# Buttonwood, Sapodilla, Austrailian Pine



## Blueglass (Jun 18, 2017)

Made a trip to Key west. New wood. The Buttonwood is around 6 foot of tight curls top to bottom.

Reactions: Like 2 | EyeCandy! 2 | Way Cool 6


----------



## Blueglass (Jun 18, 2017)

Couple more.

Reactions: EyeCandy! 2 | Way Cool 7


----------



## Mr. Peet (Jun 20, 2017)

Can't say that I've seen or used curly 'Buttonwood', _Conocarpus erectus. _Is that the correct 'Buttonwood'?

Reactions: Agree 1


----------



## barry richardson (Jun 20, 2017)

Is Australian pine a true pine? Looks really nice


----------



## Nature Man (Jun 20, 2017)

Will you use these for your drum making? Chuck


----------



## Spinartist (Jun 21, 2017)

Mr. Peet said:


> Can't say that I've seen or used curly 'Buttonwood', _Conocarpus erectus. _Is that the correct 'Buttonwood'?




We have Silver & Green Buttonwood growing here in south Florida.

Reactions: Like 1


----------



## Spinartist (Jun 21, 2017)

barry richardson said:


> Is Australian pine a true pine? Looks really nice




Australian pine is truly one of the hardest woods around here in south Florida. With my hilti gun I shot a nail in the concrete floor of my studio & into an Australian pine log - both went in 1".

Reactions: Like 1


----------



## rocky1 (Jun 21, 2017)

barry richardson said:


> Is Australian pine a true pine? Looks really nice




No... Australian Pine is not a true Pine.

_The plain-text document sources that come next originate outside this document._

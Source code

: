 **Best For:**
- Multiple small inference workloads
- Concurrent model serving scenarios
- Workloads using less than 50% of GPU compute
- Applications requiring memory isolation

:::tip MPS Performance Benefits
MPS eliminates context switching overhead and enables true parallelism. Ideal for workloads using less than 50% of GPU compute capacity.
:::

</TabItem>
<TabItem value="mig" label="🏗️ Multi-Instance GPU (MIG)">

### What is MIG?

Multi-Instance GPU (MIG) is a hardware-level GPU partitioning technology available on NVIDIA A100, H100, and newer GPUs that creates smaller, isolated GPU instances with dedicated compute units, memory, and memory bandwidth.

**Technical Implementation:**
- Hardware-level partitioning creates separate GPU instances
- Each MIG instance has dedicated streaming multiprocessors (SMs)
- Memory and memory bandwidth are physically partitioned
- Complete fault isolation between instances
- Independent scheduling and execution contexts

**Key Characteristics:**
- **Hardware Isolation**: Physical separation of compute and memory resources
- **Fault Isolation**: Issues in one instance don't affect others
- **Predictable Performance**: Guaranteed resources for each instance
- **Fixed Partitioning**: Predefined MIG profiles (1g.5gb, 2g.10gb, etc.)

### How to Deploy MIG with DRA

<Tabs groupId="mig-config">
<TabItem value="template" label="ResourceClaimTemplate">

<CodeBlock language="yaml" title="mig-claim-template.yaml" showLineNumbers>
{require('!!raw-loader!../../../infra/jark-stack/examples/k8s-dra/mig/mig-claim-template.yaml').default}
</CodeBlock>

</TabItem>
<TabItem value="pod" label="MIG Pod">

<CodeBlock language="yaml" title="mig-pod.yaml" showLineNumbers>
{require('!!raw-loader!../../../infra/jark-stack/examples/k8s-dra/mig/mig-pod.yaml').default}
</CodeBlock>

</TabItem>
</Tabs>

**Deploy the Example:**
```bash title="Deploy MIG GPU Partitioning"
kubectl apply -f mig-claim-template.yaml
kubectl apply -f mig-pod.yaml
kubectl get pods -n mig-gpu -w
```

https://en.wikipedia.org/wiki/Casuarina
http://myfwc.com/wildlifehabitats/invasive-plants/weed-alerts/australian-pine


----------



## vegas urban lumber (Jun 21, 2017)

looks like you should be stabilizing and casting those seed pods @rocky1

Reactions: Agree 1


----------



## rocky1 (Jun 21, 2017)

Don't have any Australian Pine this far north in Florida Trev, at least not in-land. I tried growing a few here, kept them alive about a year before they died on me. The one's I seen, the seed pod are not big, golf ball sized, maybe a little bigger. Cool trees, I love the looks of the tree itself, hence trying to grow them here, but we kinda get away from the tropical environment they thrive upon up here in North Central Florida.


----------



## Blueglass (Jun 21, 2017)

Mr. Peet said:


> Can't say that I've seen or used curly 'Buttonwood', _Conocarpus erectus. _Is that the correct 'Buttonwood'?

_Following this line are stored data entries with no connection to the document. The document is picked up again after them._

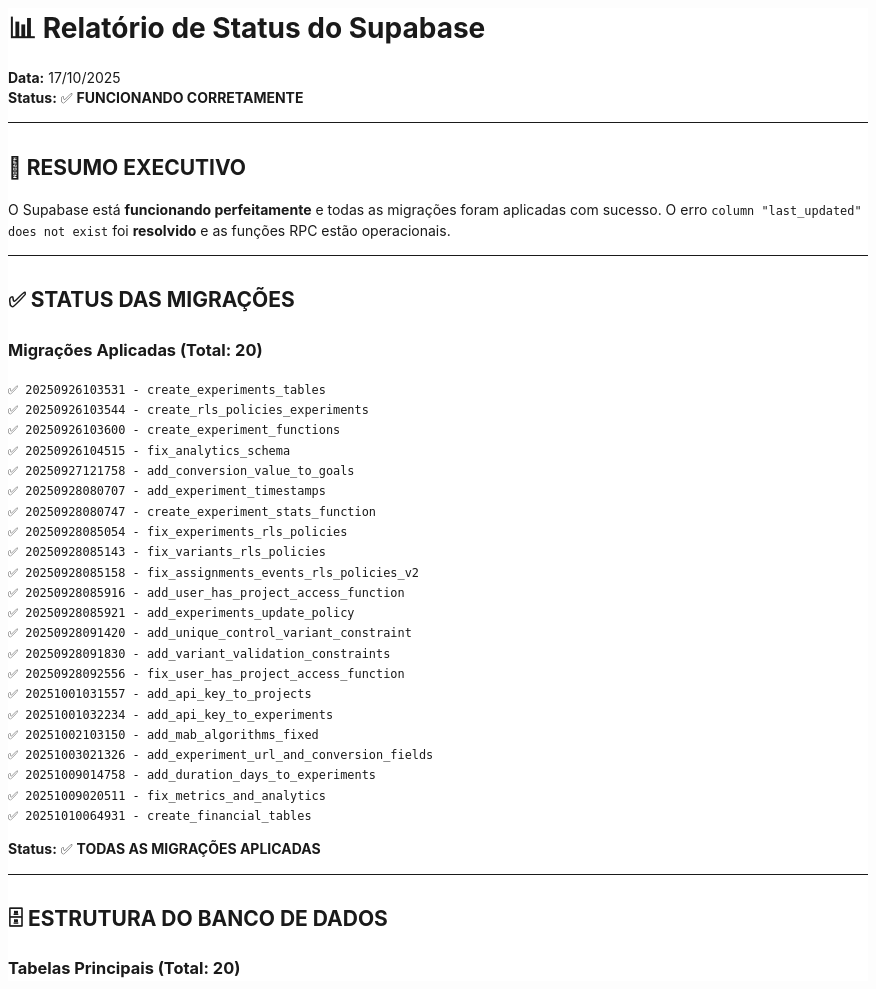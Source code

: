 # 📊 Relatório de Status do Supabase

**Data:** 17/10/2025  
**Status:** ✅ **FUNCIONANDO CORRETAMENTE**

---

## 🎯 RESUMO EXECUTIVO

O Supabase está **funcionando perfeitamente** e todas as migrações foram aplicadas com sucesso. O erro `column "last_updated" does not exist` foi **resolvido** e as funções RPC estão operacionais.

---

## ✅ STATUS DAS MIGRAÇÕES

### Migrações Aplicadas (Total: 20)

```
✅ 20250926103531 - create_experiments_tables
✅ 20250926103544 - create_rls_policies_experiments  
✅ 20250926103600 - create_experiment_functions
✅ 20250926104515 - fix_analytics_schema
✅ 20250927121758 - add_conversion_value_to_goals
✅ 20250928080707 - add_experiment_timestamps
✅ 20250928080747 - create_experiment_stats_function
✅ 20250928085054 - fix_experiments_rls_policies
✅ 20250928085143 - fix_variants_rls_policies
✅ 20250928085158 - fix_assignments_events_rls_policies_v2
✅ 20250928085916 - add_user_has_project_access_function
✅ 20250928085921 - add_experiments_update_policy
✅ 20250928091420 - add_unique_control_variant_constraint
✅ 20250928091830 - add_variant_validation_constraints
✅ 20250928092556 - fix_user_has_project_access_function
✅ 20251001031557 - add_api_key_to_projects
✅ 20251001032234 - add_api_key_to_experiments
✅ 20251002103150 - add_mab_algorithms_fixed
✅ 20251003021326 - add_experiment_url_and_conversion_fields
✅ 20251009014758 - add_duration_days_to_experiments
✅ 20251009020511 - fix_metrics_and_analytics
✅ 20251010064931 - create_financial_tables
```

**Status:** ✅ **TODAS AS MIGRAÇÕES APLICADAS**

---

## 🗄️ ESTRUTURA DO BANCO DE DADOS

### Tabelas Principais (Total: 20)
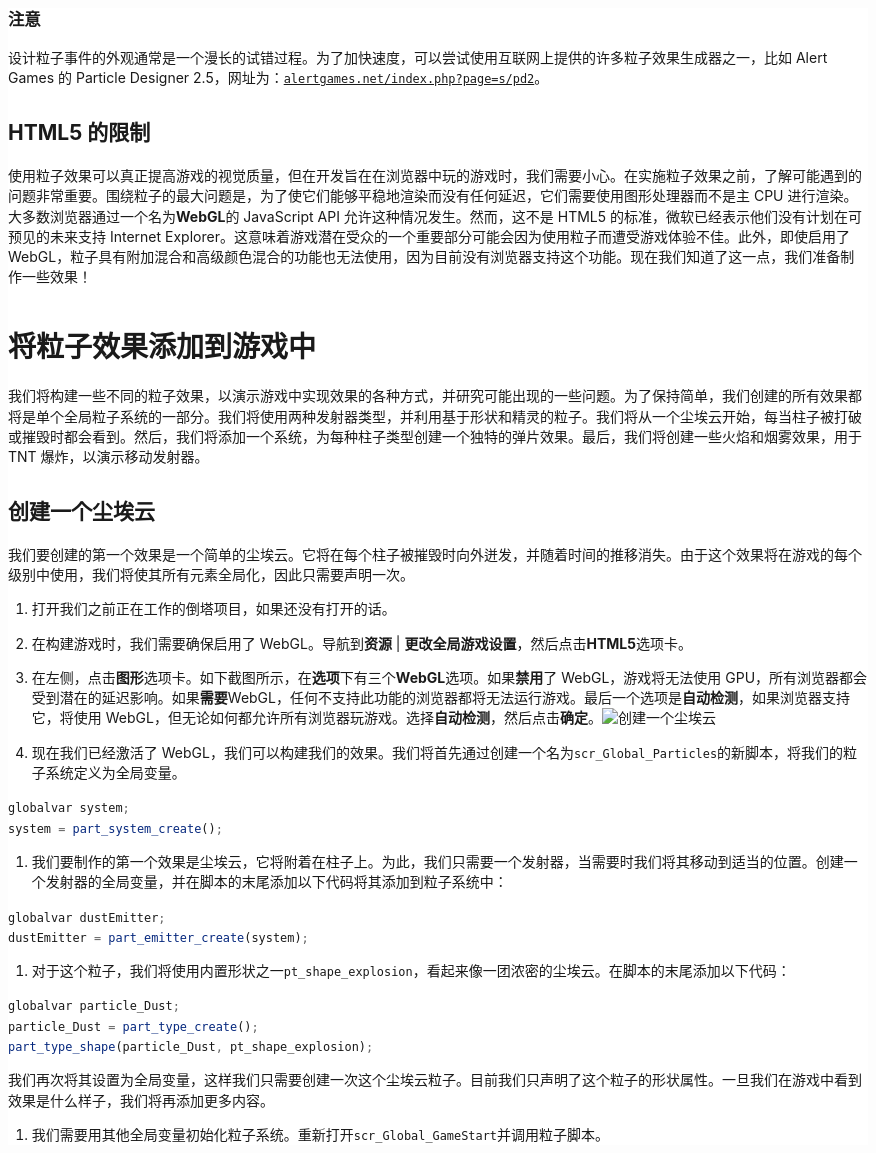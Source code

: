 ### 注意

设计粒子事件的外观通常是一个漫长的试错过程。为了加快速度，可以尝试使用互联网上提供的许多粒子效果生成器之一，比如 Alert Games 的 Particle Designer 2.5，网址为：[`alertgames.net/index.php?page=s/pd2`](http://alertgames.net/index.php?page=s/pd2)。

## HTML5 的限制

使用粒子效果可以真正提高游戏的视觉质量，但在开发旨在在浏览器中玩的游戏时，我们需要小心。在实施粒子效果之前，了解可能遇到的问题非常重要。围绕粒子的最大问题是，为了使它们能够平稳地渲染而没有任何延迟，它们需要使用图形处理器而不是主 CPU 进行渲染。大多数浏览器通过一个名为**WebGL**的 JavaScript API 允许这种情况发生。然而，这不是 HTML5 的标准，微软已经表示他们没有计划在可预见的未来支持 Internet Explorer。这意味着游戏潜在受众的一个重要部分可能会因为使用粒子而遭受游戏体验不佳。此外，即使启用了 WebGL，粒子具有附加混合和高级颜色混合的功能也无法使用，因为目前没有浏览器支持这个功能。现在我们知道了这一点，我们准备制作一些效果！

# 将粒子效果添加到游戏中

我们将构建一些不同的粒子效果，以演示游戏中实现效果的各种方式，并研究可能出现的一些问题。为了保持简单，我们创建的所有效果都将是单个全局粒子系统的一部分。我们将使用两种发射器类型，并利用基于形状和精灵的粒子。我们将从一个尘埃云开始，每当柱子被打破或摧毁时都会看到。然后，我们将添加一个系统，为每种柱子类型创建一个独特的弹片效果。最后，我们将创建一些火焰和烟雾效果，用于 TNT 爆炸，以演示移动发射器。

## 创建一个尘埃云

我们要创建的第一个效果是一个简单的尘埃云。它将在每个柱子被摧毁时向外迸发，并随着时间的推移消失。由于这个效果将在游戏的每个级别中使用，我们将使其所有元素全局化，因此只需要声明一次。

1.  打开我们之前正在工作的倒塔项目，如果还没有打开的话。

1.  在构建游戏时，我们需要确保启用了 WebGL。导航到**资源** | **更改全局游戏设置**，然后点击**HTML5**选项卡。

1.  在左侧，点击**图形**选项卡。如下截图所示，在**选项**下有三个**WebGL**选项。如果**禁用**了 WebGL，游戏将无法使用 GPU，所有浏览器都会受到潜在的延迟影响。如果**需要**WebGL，任何不支持此功能的浏览器都将无法运行游戏。最后一个选项是**自动检测**，如果浏览器支持它，将使用 WebGL，但无论如何都允许所有浏览器玩游戏。选择**自动检测**，然后点击**确定**。![创建一个尘埃云](https://github.com/OpenDocCN/freelearn-html-css-zh/raw/master/docs/h5-gm-dev-gmkr/img/4100OT_08_04.jpg)

1.  现在我们已经激活了 WebGL，我们可以构建我们的效果。我们将首先通过创建一个名为`scr_Global_Particles`的新脚本，将我们的粒子系统定义为全局变量。

```js
globalvar system;
system = part_system_create();
```

1.  我们要制作的第一个效果是尘埃云，它将附着在柱子上。为此，我们只需要一个发射器，当需要时我们将其移动到适当的位置。创建一个发射器的全局变量，并在脚本的末尾添加以下代码将其添加到粒子系统中：

```js
globalvar dustEmitter;
dustEmitter = part_emitter_create(system);
```

1.  对于这个粒子，我们将使用内置形状之一`pt_shape_explosion`，看起来像一团浓密的尘埃云。在脚本的末尾添加以下代码：

```js
globalvar particle_Dust;
particle_Dust = part_type_create();
part_type_shape(particle_Dust, pt_shape_explosion);
```

我们再次将其设置为全局变量，这样我们只需要创建一次这个尘埃云粒子。目前我们只声明了这个粒子的形状属性。一旦我们在游戏中看到效果是什么样子，我们将再添加更多内容。

1.  我们需要用其他全局变量初始化粒子系统。重新打开`scr_Global_GameStart`并调用粒子脚本。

You are correct. Much of what I get out of the Keys is very curly. The colors vary a lot. Very cool, very hard stuff. It might be my favorite... Maybe.


----------



## Blueglass (Jun 21, 2017)

I do have an Aussie Pine drum in progress but


Nature Man said:


> Will you use these for your drum making? Chuck


No this wood will probably all go into making some electric guitars. I have several good friends that are great drummers and one got me to make the first. I am not real good at selling the drums though. I actually play guitar so if the guitars never sell I will use the dog doo out of them.

Reactions: Thank You! 1


----------



## Spinartist (Jun 21, 2017)

vegas urban lumber said:


> looks like you should be stabilizing and casting those seed pods @rocky1




Seed pods on the ones here are small. About 3/4" diameter. I've thought they would make cool pens if cast in resin!!

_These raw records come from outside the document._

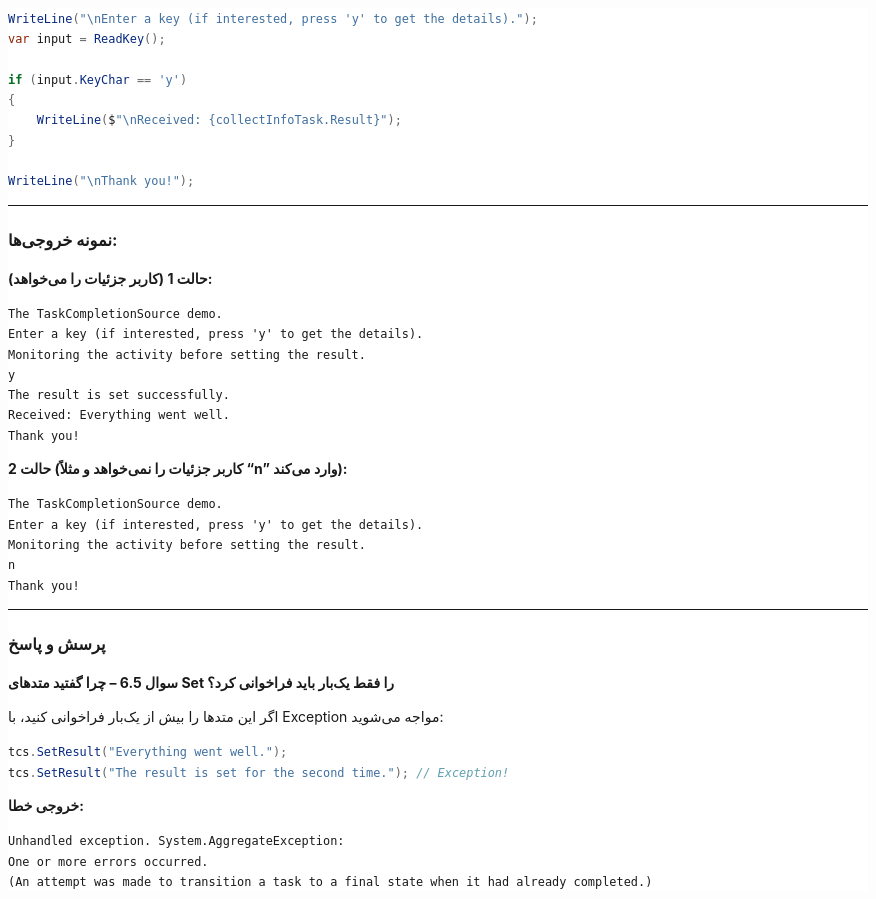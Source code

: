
 ```csharp
WriteLine("\nEnter a key (if interested, press 'y' to get the details).");
var input = ReadKey();

if (input.KeyChar == 'y')
{
    WriteLine($"\nReceived: {collectInfoTask.Result}");
}

WriteLine("\nThank you!");
```

---

### **نمونه خروجی‌ها:**

**حالت 1 (کاربر جزئیات را می‌خواهد):**

```
The TaskCompletionSource demo.
Enter a key (if interested, press 'y' to get the details).
Monitoring the activity before setting the result.
y
The result is set successfully.
Received: Everything went well.
Thank you!
```

**حالت 2 (کاربر جزئیات را نمی‌خواهد و مثلاً “n” وارد می‌کند):**

```
The TaskCompletionSource demo.
Enter a key (if interested, press 'y' to get the details).
Monitoring the activity before setting the result.
n
Thank you!
```

---

### **پرسش و پاسخ**

**سوال 6.5 – چرا گفتید متدهای Set را فقط یک‌بار باید فراخوانی کرد؟**

اگر این متدها را بیش از یک‌بار فراخوانی کنید، با Exception مواجه می‌شوید:

```csharp
tcs.SetResult("Everything went well.");
tcs.SetResult("The result is set for the second time."); // Exception!
```

**خروجی خطا:**

```
Unhandled exception. System.AggregateException:
One or more errors occurred.
(An attempt was made to transition a task to a final state when it had already completed.)
```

Half the trees have burls all over them. Some are the size of small cars!!


----------



## vegas urban lumber (Jun 21, 2017)

@VotTak uses dyed stabilized sweet gum pods in his hybrid blanks along with live edge burl pieces with amazing results

Reactions: Like 1


----------



## Mr. Peet (Jun 21, 2017)

Spinartist said:


> Seed pods on the ones here are small. About 3/4" diameter. I've thought they would make cool pens if cast in resin!!
> 
> Half the trees have burls all over them. Some are the size of small cars!!



Lee, I am very interested in some burl samples for my collection, so please keep me in mind. It would be even better to know which *Casuarina *species it is...Thank you.


----------



## Mr. Peet (Jun 21, 2017)

Blueglass said:


> You are correct. Much of what I get out of the Keys is very curly. The colors vary a lot. Very cool, very hard stuff. It might be my favorite... Maybe.



Les, I would be interested in any off fall large enough for a sample for my wood collection. Please consider such in the future. Thank you.


----------



## Spinartist (Jun 21, 2017)

Mr. Peet said:


> Lee, I am very interested in some burl samples for my collection, so please keep me in mind. It would be even better to know which *Casuarina *species it is...Thank you.




Sorry kid... don't do latin. HATE Latin names. Tree cutters charge extra to cut them down cause the wood is so hard.


----------